## About this task
Return each line of the data below that contains the string "espacios".

## Recorded information
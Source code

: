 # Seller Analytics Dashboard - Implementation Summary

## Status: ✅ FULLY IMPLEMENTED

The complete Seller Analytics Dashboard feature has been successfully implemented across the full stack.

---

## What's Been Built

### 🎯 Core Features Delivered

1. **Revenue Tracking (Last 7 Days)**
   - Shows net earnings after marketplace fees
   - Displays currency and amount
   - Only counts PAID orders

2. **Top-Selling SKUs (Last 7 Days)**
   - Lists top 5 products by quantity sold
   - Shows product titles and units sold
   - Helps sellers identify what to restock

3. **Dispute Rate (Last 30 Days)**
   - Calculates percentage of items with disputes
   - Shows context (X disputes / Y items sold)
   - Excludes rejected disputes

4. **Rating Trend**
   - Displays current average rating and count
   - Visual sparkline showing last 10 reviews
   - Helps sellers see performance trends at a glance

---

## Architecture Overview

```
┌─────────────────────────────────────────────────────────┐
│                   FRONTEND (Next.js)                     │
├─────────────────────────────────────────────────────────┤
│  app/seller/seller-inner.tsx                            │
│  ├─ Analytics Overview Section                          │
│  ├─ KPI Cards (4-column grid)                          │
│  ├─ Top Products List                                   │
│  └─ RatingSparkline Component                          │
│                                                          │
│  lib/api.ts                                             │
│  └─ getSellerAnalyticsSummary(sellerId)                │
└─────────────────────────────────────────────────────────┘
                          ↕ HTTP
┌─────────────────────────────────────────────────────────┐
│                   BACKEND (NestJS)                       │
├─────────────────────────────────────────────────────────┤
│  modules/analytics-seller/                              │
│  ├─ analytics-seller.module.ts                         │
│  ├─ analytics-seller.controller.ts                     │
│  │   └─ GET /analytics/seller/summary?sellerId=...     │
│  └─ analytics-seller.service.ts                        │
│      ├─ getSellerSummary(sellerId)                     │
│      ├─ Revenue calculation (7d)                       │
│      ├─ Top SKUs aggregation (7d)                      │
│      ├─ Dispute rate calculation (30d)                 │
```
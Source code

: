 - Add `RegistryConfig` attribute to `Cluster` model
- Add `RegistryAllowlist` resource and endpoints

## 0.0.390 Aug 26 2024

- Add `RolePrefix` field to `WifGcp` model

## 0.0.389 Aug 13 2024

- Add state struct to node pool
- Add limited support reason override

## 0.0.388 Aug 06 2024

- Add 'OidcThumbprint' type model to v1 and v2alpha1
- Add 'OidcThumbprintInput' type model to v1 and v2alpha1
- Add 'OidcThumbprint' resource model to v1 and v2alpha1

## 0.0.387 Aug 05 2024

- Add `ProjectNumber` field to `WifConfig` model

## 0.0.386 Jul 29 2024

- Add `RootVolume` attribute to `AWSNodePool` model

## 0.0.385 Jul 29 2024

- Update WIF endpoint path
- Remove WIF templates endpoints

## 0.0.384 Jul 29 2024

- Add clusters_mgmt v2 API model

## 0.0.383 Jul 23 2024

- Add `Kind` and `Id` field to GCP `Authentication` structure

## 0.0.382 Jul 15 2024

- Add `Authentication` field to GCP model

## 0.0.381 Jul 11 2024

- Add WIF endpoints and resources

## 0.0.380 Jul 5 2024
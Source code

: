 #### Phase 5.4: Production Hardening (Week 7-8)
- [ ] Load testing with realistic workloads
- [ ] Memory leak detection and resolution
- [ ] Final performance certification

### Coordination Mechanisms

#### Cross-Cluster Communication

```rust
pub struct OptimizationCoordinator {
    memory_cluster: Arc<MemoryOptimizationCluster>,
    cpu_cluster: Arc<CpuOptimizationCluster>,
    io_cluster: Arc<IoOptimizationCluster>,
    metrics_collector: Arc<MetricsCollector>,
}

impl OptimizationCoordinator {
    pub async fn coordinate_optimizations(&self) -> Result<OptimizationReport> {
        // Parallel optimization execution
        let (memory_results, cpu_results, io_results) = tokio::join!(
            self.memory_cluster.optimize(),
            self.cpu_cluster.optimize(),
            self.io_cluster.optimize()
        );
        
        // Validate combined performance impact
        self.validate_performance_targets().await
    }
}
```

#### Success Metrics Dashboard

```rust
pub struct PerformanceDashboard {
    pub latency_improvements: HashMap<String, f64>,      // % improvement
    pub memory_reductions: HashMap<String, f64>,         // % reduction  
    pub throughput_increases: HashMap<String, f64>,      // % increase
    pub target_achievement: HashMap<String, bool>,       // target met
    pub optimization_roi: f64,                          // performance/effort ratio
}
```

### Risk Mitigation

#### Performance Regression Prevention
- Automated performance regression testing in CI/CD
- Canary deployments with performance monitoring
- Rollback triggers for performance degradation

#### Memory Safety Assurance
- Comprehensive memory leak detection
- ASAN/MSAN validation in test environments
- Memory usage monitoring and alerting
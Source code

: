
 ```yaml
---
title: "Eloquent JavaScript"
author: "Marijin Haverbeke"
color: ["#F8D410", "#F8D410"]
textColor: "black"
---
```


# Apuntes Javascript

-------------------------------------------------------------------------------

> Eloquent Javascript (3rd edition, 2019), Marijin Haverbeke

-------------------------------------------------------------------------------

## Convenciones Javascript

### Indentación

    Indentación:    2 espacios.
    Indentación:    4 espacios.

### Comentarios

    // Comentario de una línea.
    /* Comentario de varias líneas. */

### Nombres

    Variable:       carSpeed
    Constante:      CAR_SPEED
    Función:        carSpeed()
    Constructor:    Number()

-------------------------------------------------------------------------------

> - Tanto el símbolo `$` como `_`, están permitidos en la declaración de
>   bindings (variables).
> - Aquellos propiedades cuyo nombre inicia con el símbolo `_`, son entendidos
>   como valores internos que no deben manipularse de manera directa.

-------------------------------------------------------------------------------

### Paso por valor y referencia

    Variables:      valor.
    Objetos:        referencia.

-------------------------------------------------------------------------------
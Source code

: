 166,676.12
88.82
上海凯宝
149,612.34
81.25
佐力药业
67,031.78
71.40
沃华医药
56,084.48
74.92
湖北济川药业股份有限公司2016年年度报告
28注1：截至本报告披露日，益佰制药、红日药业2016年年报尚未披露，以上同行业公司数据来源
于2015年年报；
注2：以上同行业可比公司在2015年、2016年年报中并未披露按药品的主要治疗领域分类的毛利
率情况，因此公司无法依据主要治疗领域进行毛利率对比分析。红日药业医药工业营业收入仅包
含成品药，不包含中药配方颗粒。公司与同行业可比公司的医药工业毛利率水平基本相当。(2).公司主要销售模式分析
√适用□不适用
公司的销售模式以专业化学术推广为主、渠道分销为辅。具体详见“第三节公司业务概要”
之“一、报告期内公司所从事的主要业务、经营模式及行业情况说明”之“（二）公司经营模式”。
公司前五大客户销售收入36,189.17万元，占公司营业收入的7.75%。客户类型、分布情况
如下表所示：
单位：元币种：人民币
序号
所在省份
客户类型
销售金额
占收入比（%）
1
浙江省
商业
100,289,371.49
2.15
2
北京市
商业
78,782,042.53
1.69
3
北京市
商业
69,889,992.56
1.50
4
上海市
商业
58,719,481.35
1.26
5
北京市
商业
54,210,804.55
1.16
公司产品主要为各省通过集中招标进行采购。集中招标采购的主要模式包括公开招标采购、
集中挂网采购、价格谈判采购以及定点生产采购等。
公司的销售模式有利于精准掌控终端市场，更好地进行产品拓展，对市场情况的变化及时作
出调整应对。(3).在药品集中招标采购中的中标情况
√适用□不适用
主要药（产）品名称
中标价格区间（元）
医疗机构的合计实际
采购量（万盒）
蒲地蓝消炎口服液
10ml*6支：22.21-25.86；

## Response below
    Indentación:    2 espacios.
    Indentación:    4 espacios.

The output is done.